MAP Corner Klub MKP 28 November 2017 – Kampus Relasi Kekuasaan dan Kekerasan Seksual
Kampus sebagai ruang akademik dan tempat kebebasan berpikir dijunjung tinggi pada kenyataannya menyimpan permasalahan yang pelik. Kasus kekerasan seksual justru rentan terjadi di tempat bertemunya para intelektual itu. Kasus yang ditangani oleh Lembaga Rifka Annisa, pada tahun 2000 hingga tahun 2015 tercatat setidaknya 214 kasus kekerasan terhadap perempuan yang dilakukan oleh profesi pendidik. Saat membuka aduan kekerasan seksual selama satu bulan pada tahun 2017, Rifka Annisa menunjukan bahwa ada 11 aduan, 7 diantaranya dilakukan oleh dosen terhadap mahasiswa. Belum hilang di ingatan kita mencuatnya kasus pelecehan seksual oleh seorang dosen kepada mahasiswinya di UGM pertengahan tahun 2016 lalu. Setelah dibebebastugaskan sebagai dosen beberapa saat, kini dia mulai aktif kembali sebagai dosen, seperti sedia kala.
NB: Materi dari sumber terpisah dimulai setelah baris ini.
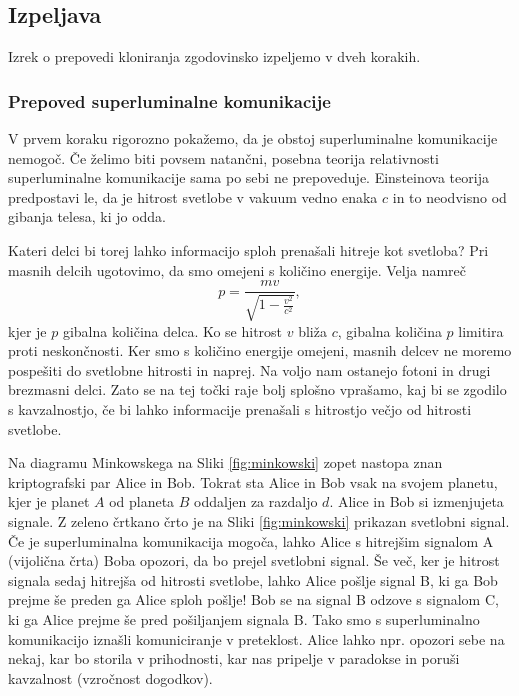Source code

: \documentclass[12pt]{article}
\begin{document}
 \subsection{Izpeljava}
Izrek o prepovedi kloniranja zgodovinsko izpeljemo v dveh korakih. 
\subsubsection{Prepoved superluminalne komunikacije}
V prvem koraku rigorozno pokažemo, da je obstoj superluminalne komunikacije nemogoč. Če želimo biti povsem natančni, posebna teorija relativnosti superluminalne komunikacije sama po sebi ne prepoveduje. Einsteinova teorija predpostavi le, da je hitrost svetlobe v vakuum vedno enaka $c$ in to neodvisno od gibanja telesa, ki jo odda. \par Kateri delci bi torej lahko informacijo sploh prenašali hitreje kot svetloba? Pri masnih delcih ugotovimo, da smo omejeni s količino energije. Velja namreč
\begin{equation}
p = \frac{mv}{\sqrt{1-\frac{v^2}{c^2}}},
\end{equation}
kjer je $p$ gibalna količina delca. Ko se hitrost $v$ bliža $c$, gibalna količina $p$ limitira proti neskončnosti. Ker smo s količino energije omejeni, masnih delcev ne moremo pospešiti do svetlobne hitrosti in naprej. Na voljo nam ostanejo fotoni in drugi brezmasni delci. Zato se na tej točki raje bolj splošno vprašamo, kaj bi se zgodilo s kavzalnostjo, če bi lahko informacije prenašali s hitrostjo večjo od hitrosti svetlobe. \cite{marcocerezoEntangledParticlesFaster2015}
\par
Na diagramu Minkowskega na Sliki \ref{fig:minkowski} zopet nastopa znan kriptografski par Alice in Bob. Tokrat sta Alice in Bob vsak na svojem planetu, kjer je planet $A$ od planeta $B$ oddaljen za razdaljo $d$. Alice in Bob si izmenjujeta signale. Z zeleno črtkano črto je na Sliki \ref{fig:minkowski} prikazan svetlobni signal. Če je superluminalna komunikacija mogoča, lahko Alice s hitrejšim signalom A (vijolična črta) Boba opozori, da bo prejel svetlobni signal. Še več, ker je hitrost signala sedaj hitrejša od hitrosti svetlobe, lahko Alice pošlje signal B, ki ga Bob prejme še preden ga Alice sploh pošlje! Bob se na signal B odzove s signalom C, ki ga Alice prejme še pred pošiljanjem signala B. Tako smo s superluminalno komunikacijo iznašli komuniciranje v preteklost. Alice lahko npr. opozori sebe na nekaj, kar bo storila v prihodnosti, kar nas pripelje v paradokse in poruši kavzalnost (vzročnost dogodkov). \cite{marcocerezoEntangledParticlesFaster2015}
\end{document}
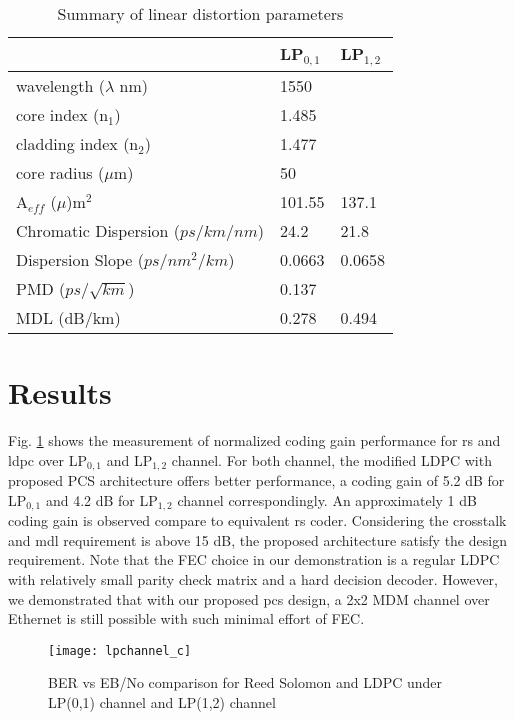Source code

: \begin{table}[h]
\centering
\caption{Summary of linear distortion parameters}
\label{tab:sum}
\footnotesize
\begin{tabular}{|l|l|l|}
\hline
                                  & LP$_{0,1}$    & LP$_{1,2}$   \\ \hline
wavelength ($\lambda$ nm)         & \multicolumn{2}{l|}{1550} \\ \hline
core index (n$_1$)                & \multicolumn{2}{l|}{1.485}   \\ \hline
cladding index (n$_2$)            & \multicolumn{2}{l|}{1.477}   \\ \hline
core radius ($\mu$m)              & \multicolumn{2}{l|}{50}      \\ \hline
A$_{eff}$ ($\mu$)m$^2$            & 101.55        & 137.1        \\ \hline
Chromatic Dispersion ($ps/km/nm$) & 24.2          & 21.8         \\ \hline
Dispersion Slope ($ps/nm^2/km$)   & 0.0663        & 0.0658       \\ \hline
PMD ($ps/\sqrt{km}$)              & \multicolumn{2}{l|}{0.137}   \\ \hline
MDL  (dB/km)                      & 0.278         & 0.494        \\ \hline
\end{tabular}
\end{table}

\section{Results}
Fig. \ref{fig:ecc} shows the measurement of normalized coding gain performance for \ac{rs} and \ac{ldpc} over LP$_{0,1}$ and LP$_{1,2}$ channel. For both channel, the modified LDPC with proposed PCS architecture offers better performance, a coding gain of 5.2 dB for LP$_{0,1}$ and 4.2 dB for LP$_{1,2}$ channel correspondingly. An approximately 1 dB coding gain is observed compare to equivalent \ac{rs} coder. Considering the crosstalk and \ac{mdl} requirement is above 15 dB, the proposed architecture satisfy the design requirement.
Note that the FEC choice in our demonstration is a regular LDPC with relatively small parity check matrix and a hard decision decoder. However, we demonstrated that with our proposed \ac{pcs} design, a 2x2 MDM channel over Ethernet is still possible with such minimal effort of FEC. 


\begin{figure}[h]
  \centering
  \texttt{[image: lpchannel\_c]}
  \caption{BER vs EB/No comparison for Reed Solomon and LDPC under LP(0,1) channel and LP(1,2) channel}
  \label{fig:ecc}
\end{figure}



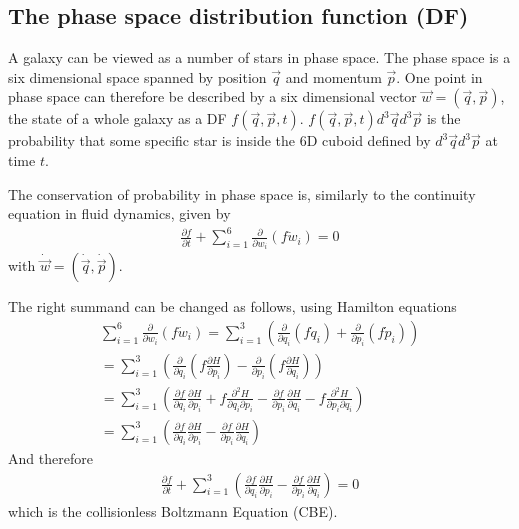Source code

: \documentclass[letterpaper,10pt,english]{sphinxmanual}
\begin{document}
\subsection{The phase space distribution function (DF)}
\label{\detokenize{NBodySimulation/Initialization:the-phase-space-distribution-function-df}}
\sphinxAtStartPar
A galaxy can be viewed as a number of stars in phase space.
The phase space is a six dimensional space spanned by position \(\vec{q}\) and momentum \(\vec{p}\).
One point in phase space can therefore be described by a six dimensional vector \(\vec{w}=(\vec{q},\vec{p})\),
the state of a whole galaxy as a DF \(f(\vec{q},\vec{p},t)\).
\(f(\vec{q},\vec{p},t)d^3\vec{q}d^3\vec{p}\) is the probability that some specific star is inside the 6D cuboid defined by \(d^3\vec{q}d^3\vec{p}\) at time \(t\).

\sphinxAtStartPar
The conservation of probability in phase space is, similarly to the continuity equation in fluid dynamics, given by
\begin{equation*}
\begin{split}\frac{\partial f }{\partial t} + \sum_{i=1}^{6} \frac{\partial}{\partial w_i}(f\dot{w}_i) = 0\end{split}
\end{equation*}
\sphinxAtStartPar
with \(\dot{\vec{w}} = (\dot{\vec{q}},\dot{\vec{p}})\).

\sphinxAtStartPar
The right summand can be changed as follows, using Hamilton equations
\begin{equation*}
\begin{split}\sum_{i=1}^{6} \frac{\partial}{\partial w_i}(f\dot{w}_i)
= \sum_{i=1}^{3} \left ( \frac{\partial}{\partial q_i}\left(f \dot{q}_i\right) + \frac{\partial}{\partial p_i}\left(f\dot{p}_i\right) \right ) \\
= \sum_{i=1}^{3} \left ( \frac{\partial}{\partial q_i}\left(f \frac{\partial H}{\partial p_i}\right) - \frac{\partial}{\partial p_i}\left(f \frac{\partial H}{\partial q_i} \right) \right) \\
= \sum_{i=1}^{3} \left (
\frac{\partial f}{\partial q_i} \frac{\partial H}{\partial p_i}
+ f  \frac{\partial^2 H}{\partial q_i \partial p_i}
- \frac{\partial f}{\partial p_i}  \frac{\partial H}{\partial q_i}
- f \frac{\partial ^2 H}{\partial p_i \partial q_i} \right)  \\
= \sum_{i=1}^{3} \left (
\frac{\partial f}{\partial q_i} \frac{\partial H}{\partial p_i}
- \frac{\partial f}{\partial p_i}  \frac{\partial H}{\partial q_i} \right)\end{split}
\end{equation*}
\sphinxAtStartPar
And therefore
\begin{equation}\label{equation:NBodySimulation/Initialization:collisionless_boltzmann_equation}
\begin{split}\frac{\partial f }{\partial t} + \sum_{i=1}^{3} \left (
 \frac{\partial f}{\partial q_i} \frac{\partial H}{\partial p_i}
 - \frac{\partial f}{\partial p_i}  \frac{\partial H}{\partial q_i} \right) = 0\end{split}
\end{equation}
\sphinxAtStartPar
which is the collisionless Boltzmann Equation (CBE).
\end{document}
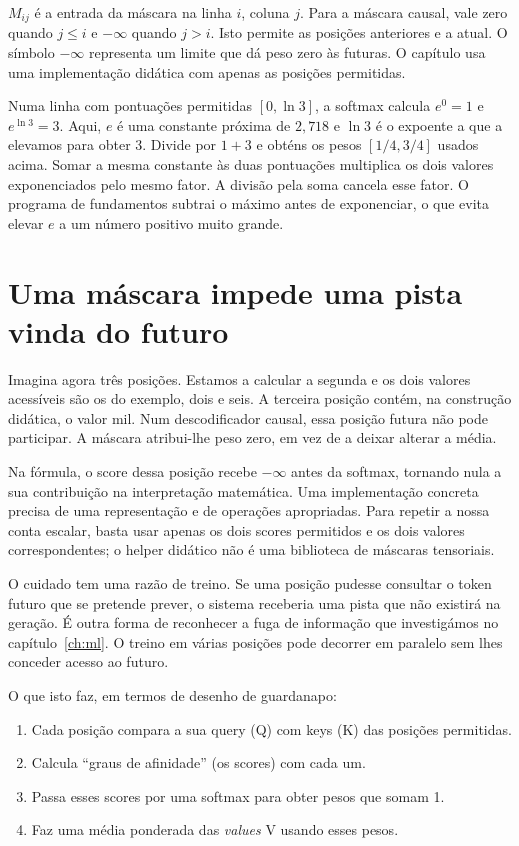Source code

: $M_{ij}$ é a entrada da máscara na linha $i$, coluna $j$. Para a máscara causal, vale zero quando $j\leq i$ e $-\infty$ quando $j>i$. Isto permite as posições anteriores e a atual. O símbolo $-\infty$ representa um limite que dá peso zero às futuras. O capítulo usa uma implementação didática com apenas as posições permitidas.

Numa linha com pontuações permitidas $[0,\ln 3]$, a softmax calcula $e^0=1$ e $e^{\ln 3}=3$. Aqui, $e$ é uma constante próxima de $2{,}718$ e $\ln 3$ é o expoente a que a elevamos para obter 3. Divide por $1+3$ e obténs os pesos $[1/4,3/4]$ usados acima. Somar a mesma constante às duas pontuações multiplica os dois valores exponenciados pelo mesmo fator. A divisão pela soma cancela esse fator. O programa de fundamentos subtrai o máximo antes de exponenciar, o que evita elevar $e$ a um número positivo muito grande.

\section{Uma máscara impede uma pista vinda do futuro}
Imagina agora três posições. Estamos a calcular a segunda e os dois valores acessíveis são os do exemplo, dois e seis. A terceira posição contém, na construção didática, o valor mil. Num descodificador causal, essa posição futura não pode participar. A máscara atribui-lhe peso zero, em vez de a deixar alterar a média.

Na fórmula, o score dessa posição recebe $-\infty$ antes da softmax, tornando nula a sua contribuição na interpretação matemática. Uma implementação concreta precisa de uma representação e de operações apropriadas. Para repetir a nossa conta escalar, basta usar apenas os dois scores permitidos e os dois valores correspondentes; o helper didático não é uma biblioteca de máscaras tensoriais.

O cuidado tem uma razão de treino. Se uma posição pudesse consultar o token futuro que se pretende prever, o sistema receberia uma pista que não existirá na geração. É outra forma de reconhecer a fuga de informação que investigámos no capítulo~\ref{ch:ml}. O treino em várias posições pode decorrer em paralelo sem lhes conceder acesso ao futuro.

O que isto faz, em termos de desenho de guardanapo:

\begin{enumerate}[leftmargin=*]
\item Cada posição compara a sua query (Q) com keys (K) das posições permitidas.
\item Calcula “graus de afinidade” (os scores) com cada um.
\item Passa esses scores por uma softmax para obter pesos que somam 1.
\item Faz uma média ponderada das \emph{values} V usando esses pesos.
\end{enumerate}

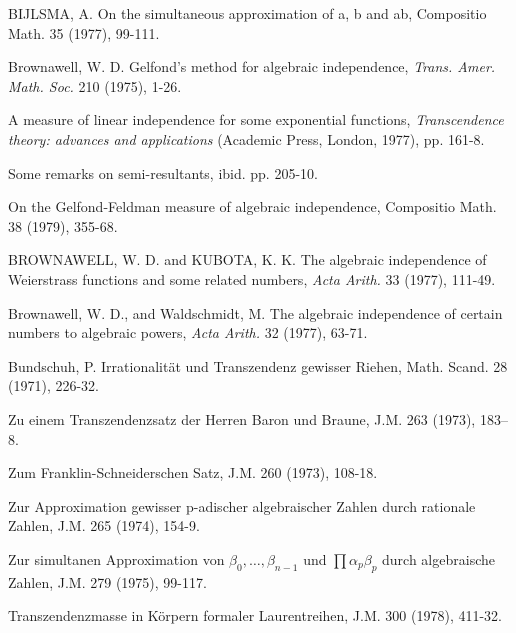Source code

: \begin{hanglist}
    \item BIJLSMA, A. On the simultaneous approximation of a, b and ab, Compositio Math. 35 (1977), 99-111.
    \item Brownawell, W. D. Gelfond's method for algebraic independence, \textit{Trans. Amer. Math. Soc.} 210 (1975), 1-26.
    \item \hspace{1.5em} A measure of linear independence for some exponential functions, \textit{Transcendence theory: advances and applications} (Academic Press, London, 1977), pp. 161-8.
    \item \hspace{1.5em} Some remarks on semi-resultants, ibid. pp. 205-10.
    \item \hspace{1.5em} On the Gelfond-Feldman measure of algebraic independence, Compositio Math. 38 (1979), 355-68.
    \item BROWNAWELL, W. D. and KUBOTA, K. K. The algebraic independence of Weierstrass functions and some related numbers, \textit{Acta Arith.} 33 (1977), 111-49.
    \item Brownawell, W. D., and Waldschmidt, M. The algebraic independence of certain numbers to algebraic powers, \textit{Acta Arith.} 32 (1977), 63-71.
    \item Bundschuh, P. Irrationalität und Transzendenz gewisser Riehen, Math. Scand. 28 (1971), 226-32.
    \item \hspace{1.5em} Zu einem Transzendenzsatz der Herren Baron und Braune, J.M. 263 (1973), 183–8.
    \item \hspace{1.5em} Zum Franklin-Schneiderschen Satz, J.M. 260 (1973), 108-18.
    \item \hspace{1.5em} Zur Approximation gewisser p-adischer algebraischer Zahlen durch rationale Zahlen, J.M. 265 (1974), 154-9.
    \item \hspace{1.5em} Zur simultanen Approximation von  $\beta_0, \ldots, \beta_{n-1}$  und  $\prod \alpha_p \beta_p$  durch algebraische Zahlen, J.M. 279 (1975), 99-117.
    \item \hspace{1.5em} Transzendenzmasse in Körpern formaler Laurentreihen, J.M. 300 (1978), 411-32.

\end{hanglist}

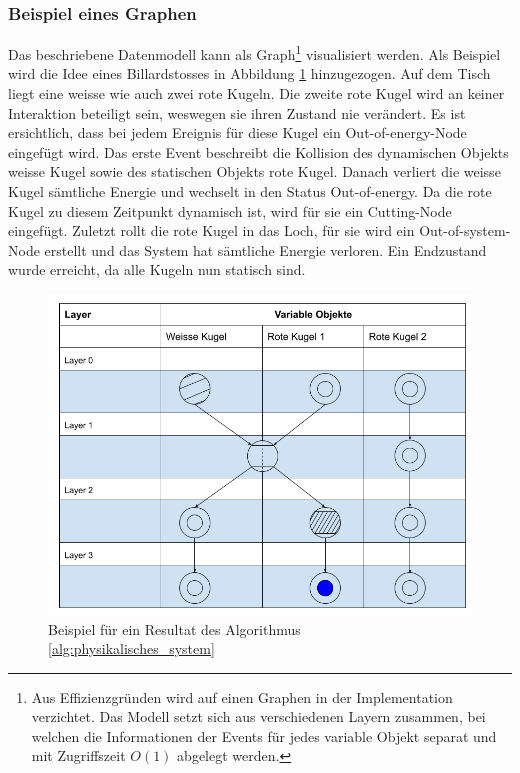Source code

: \subsubsection{Beispiel eines Graphen}
Das beschriebene Datenmodell kann als Graph\footnote{Aus Effizienzgründen wird auf einen Graphen in der Implementation
verzichtet. Das Modell setzt sich aus verschiedenen Layern zusammen, bei welchen die Informationen der Events für jedes
variable Objekt separat und mit Zugriffszeit $O(1)$ abgelegt werden.} visualisiert werden. Als Beispiel wird die Idee
eines Billardstosses in Abbildung \ref{fig:Beispiel für ein Resultat des Algorithmus phys_sys} hinzugezogen.
Auf dem Tisch liegt eine weisse wie auch zwei rote Kugeln. Die zweite rote Kugel wird an keiner Interaktion beteiligt sein,
weswegen sie ihren Zustand nie verändert. Es ist ersichtlich, dass bei jedem Ereignis für diese Kugel ein \glqq Out-of-energy-Node\grqq{}
eingefügt wird.
Das erste Event beschreibt die Kollision des dynamischen Objekts \glqq weisse Kugel\grqq{} sowie des
statischen Objekts \glqq rote Kugel\grqq{}. Danach verliert die weisse Kugel sämtliche Energie und wechselt in den
Status \glqq Out-of-energy\grqq{}. Da die rote Kugel zu diesem Zeitpunkt dynamisch ist, wird für sie ein
\glqq Cutting-Node\grqq{} eingefügt. Zuletzt rollt die rote Kugel in das Loch, für sie wird ein \glqq Out-of-system-Node\grqq{}
erstellt und das System hat sämtliche Energie verloren. Ein Endzustand wurde erreicht, da alle Kugeln nun statisch sind.

\begin{figure}[h!]
    \begin{center}
        \includegraphics[width=0.6\linewidth]{../common/03_billiard_ai/resources/10_datenmodell_beispiel.png}
    \end{center}
    \caption{Beispiel für ein Resultat des Algorithmus \ref{alg:physikalisches_system}}
    \label{fig:Beispiel für ein Resultat des Algorithmus phys_sys}
\end{figure}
Kekerasan dan pelecehan seksual kerap terjadi karena ketimpangan relasi kuasa. Budaya patriarki yang masih tertanam di masyarakat menjadikan perempuan, lebih rentan posisinya untuk mengalami kekerasan dalam berbagai bentuk; bahkan di institusi pendidikan. Relasi kuasa, menunjukkan adanya keadaan dimana yang satu lebih superior dan yang lain inferior. Kuasa dosen yang begitu sentral dalam menentukan nilai dan kinerja akademik menghasilkan relasi kuasa yang timpang antara dosen dengan mahasiswa. Dosen yang melakukan kekerasan seksual seringkali mengancam para korban, sementara para korban segan melapor karena takut berdampak pada kelangsungan studi mereka.
Mengapa kampus sebagai tempat kebebasan akademik dijunjung justru rentan terjadi kekerasan seksual? Bagaimana relasi kekuasaan civitas akademik yang berimplikasi pada penyimpangan dan kekerasan seksual tersebut? Mengapa korban pelecehan seksual cenderung tidak berani bersuara? Bagaimana menciptakan dunia kampus agar aman dari bahaya kekerasan seksual?